Chaque société conçoit à sa manière l’idée de beauté au travers des normes qui lui sont propres. Les goûts, les valeurs et les références évoluent avec les époques et les lieux. Des silhouettes bien en chair de la Renaissance aux squelettes anorexiques d’aujourd’hui, les modes sont changeantes par définition. En guise de modèles majoritaires (et j’insiste sur ce point), nos sociétés actuelles n’inventent pas grand-chose et récupèrent leurs références auprès des influenceurs forts classiques : le cinéma, la presse, la télévision, la publicité et toute cette animalerie que l’on nomme « people« .

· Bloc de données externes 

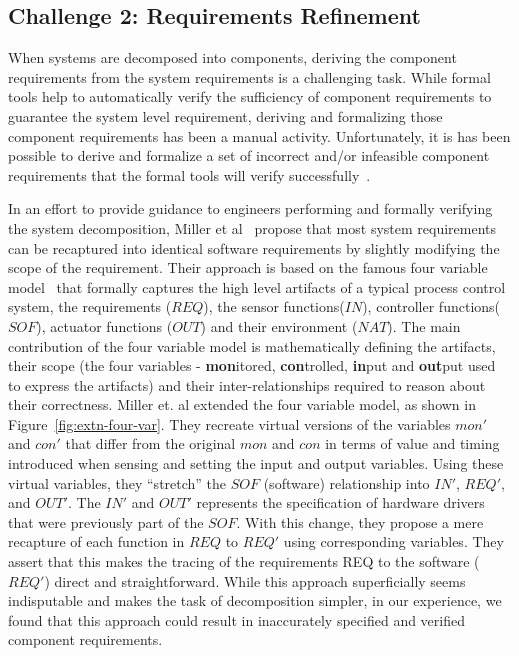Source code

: \subsection{Challenge 2: Requirements Refinement}

When systems are decomposed into components, deriving the component requirements from the system requirements is a challenging task. While formal tools help to automatically verify the sufficiency of component requirements to guarantee the system level requirement, deriving and formalizing those component requirements has been a manual activity. Unfortunately, it is has been possible to derive and formalize a set of incorrect and/or infeasible component requirements that the formal tools will verify successfully~\cite{gacek2015towards}.

In an effort to provide guidance to engineers performing and formally verifying the system decomposition, Miller et al~\cite{extending4varmodel} propose that most system requirements can be recaptured into identical software requirements by slightly modifying the scope of the requirement. Their approach is based on the famous four variable model~\cite{Parnas91:four-variable} that formally captures the high level artifacts of a typical process control system, the requirements ($REQ$), the sensor functions($IN$), controller functions($SOF$), actuator functions ($OUT$) and their environment ($NAT$). The main contribution of the four variable model is mathematically defining the artifacts, their scope (the four variables - \textbf{mon}itored, \textbf{con}trolled, \textbf{in}put and \textbf{out}put used to express the artifacts) and their inter-relationships required to reason about their correctness. Miller et. al extended the four variable model, as shown in Figure~\ref{fig:extn-four-var}. They recreate virtual versions of the variables $mon'$ and $con'$ that differ from the original $mon$ and $con$ in terms of value and timing introduced when sensing and setting the input and output variables. Using these virtual variables, they ``stretch'' the $SOF$ (software) relationship into $IN'$, $REQ'$, and $OUT'$. The $IN'$ and $OUT'$ represents the specification of hardware drivers that were previously part of the $SOF$. With this change, they propose a mere recapture of each function in $REQ$ to $REQ'$ using corresponding variables. They assert that this makes the tracing of the requirements REQ to the software ($REQ'$) direct and straightforward. While this approach superficially seems indisputable and makes the task of decomposition simpler, in our experience, we found that this approach could result in inaccurately specified and verified component requirements.
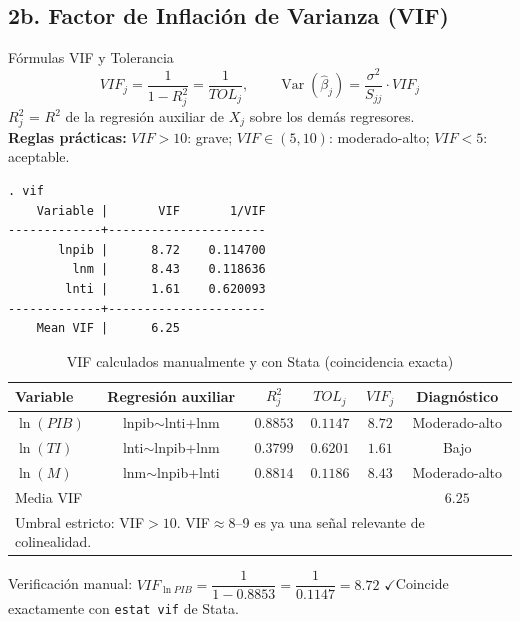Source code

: \documentclass[12pt,a4paper]{article}
\newcommand\Var{\operatorname{Var}}
\begin{document}
\subsection{2b. Factor de Inflación de Varianza (VIF)}

\begin{frmbox}{Fórmulas VIF y Tolerancia}
\[VIF_j = \frac{1}{1-R_j^2} = \frac{1}{TOL_j},
\qquad\Var(\hat\beta_j)=\frac{\sigma^2}{S_{jj}}\cdot VIF_j\]
$R_j^2$ = $R^2$ de la regresión auxiliar de $X_j$ sobre los demás regresores.\\
\textbf{Reglas prácticas:} $VIF>10$: grave; $VIF\in(5,10)$: moderado-alto; $VIF<5$: aceptable.
\end{frmbox}

\begin{statabox}
\begin{lstlisting}[style=Stata]
. vif
    Variable |       VIF       1/VIF
-------------+----------------------
       lnpib |      8.72    0.114700
         lnm |      8.43    0.118636
        lnti |      1.61    0.620093
-------------+----------------------
    Mean VIF |      6.25
\end{lstlisting}
\end{statabox}

\begin{table}[H]\centering
\caption{VIF calculados manualmente y con Stata (coincidencia exacta)}
\begin{tabular}{lccccc}
\toprule
\textbf{Variable} & \textbf{Regresión auxiliar} & $R_j^2$ & $TOL_j$ & $VIF_j$ & \textbf{Diagnóstico}\\
\midrule
\rowcolor{naranja!15}$\ln(PIB)$ & lnpib$\sim$lnti+lnm & $0.8853$ & $0.1147$ & $8.72$ & Moderado-alto\\
$\ln(TI)$ & lnti$\sim$lnpib+lnm & $0.3799$ & $0.6201$ & $1.61$ & \textcolor{verde_o}{Bajo}\\
\rowcolor{naranja!15}$\ln(M)$ & lnm$\sim$lnpib+lnti & $0.8814$ & $0.1186$ & $8.43$ & Moderado-alto\\
\midrule
\multicolumn{5}{l}{Media VIF} & $6.25$\\
\bottomrule
\multicolumn{6}{l}{\footnotesize Umbral estricto: VIF$>10$. VIF$\approx8$--9 es ya una señal relevante de colinealidad.}
\end{tabular}
\end{table}

\begin{notabox}
Verificación manual: $VIF_{\ln PIB}=\dfrac{1}{1-0.8853}=\dfrac{1}{0.1147}=\mathbf{8.72}$
\quad$\checkmark$\quad Coincide exactamente con \texttt{estat vif} de Stata.
\end{notabox}
\end{document}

Seulement voilà. Si la beauté est une chose, non seulement elle est bien subjective, mais plus encore il ne faudrait pas la confondre avec le talent, que ce soit au cinéma ou dans la musique d’ailleurs. A force de caster les acteurs (et les actrices encore plus) sur leur tronche plutôt que sur leurs talents, les films privilégient l’esthétisme de manière systématique et finissent par ressembler à de gros spots de publicité à l’image si léchée qu’elle en devient totalement fausse.

Le cinéma possède une dimension narrative évidente en plus de son côté esthétique, dimension que toutes ces Barbies et ces Kens sont logiquement bien en peine d’incarner dans toute sa richesse. Pour porter Le Trône de Fer à l’écran, mieux valait éviter de faire appel à un parterre de mannequins. Et en l’occurrence, la galerie de gueules impayables de Game of Thrones rencontre un succès mondial, sans faire valoir l’argument physique.

En jeu de rôles également, je plaide toujours pour la conception de personnages typés. Tendre vers un idéal fantasmé de jeune (h)éros de 25 ans athlétique, intelligent et charismatique est non seulement impossible dans la plupart des jeux qui demandent de choisir une hiérarchie dans les compétences, mais c’est également risquer de créer un personnage totalement insipide. De qui se souvient-on ? Ceux qui se démarquent par leurs aspérités, les gueules-cassées, les salauds, les lâches, ceux dont l’histoire et la psychée sont marqués par la vie ; autant d’éléments qui pourront servir de base d’interprétation et de scénario, autant de particularités qui commencent par l’apparence physique. La qualité du jeu d’acteur ne s’acquiert pas dans les salles de gonflette.

Aux mannequins plastifiés et bodybuildés, façonnés par le botox et les stéroïdes, je préfère les « gueules ». Ceux et celles qui se démarquent par un physique racé, caractéristique, reconnaissable. Bien évidemment, ils ne pourraient pas incarner tous les rôles, mais qui peut le prétendre ? J’aime Peter Dinklage, Dominique Pinon, Helena Bonham-Carter, Jacques Villeret, Mads Mikkelsen, tous ceux dont le physique n’est pas l’argument, et qui incarnent chacun à leur manière une certaine résistance au culte du faciès. Ils mettent ce qu’ils sont au service de leurs rôles et pas l’inverse. Ils sont différents, atypiques, variés et beaux. Dans la foule des beau-gosses insignifiants et interchangeables, ils sont même nécessaires.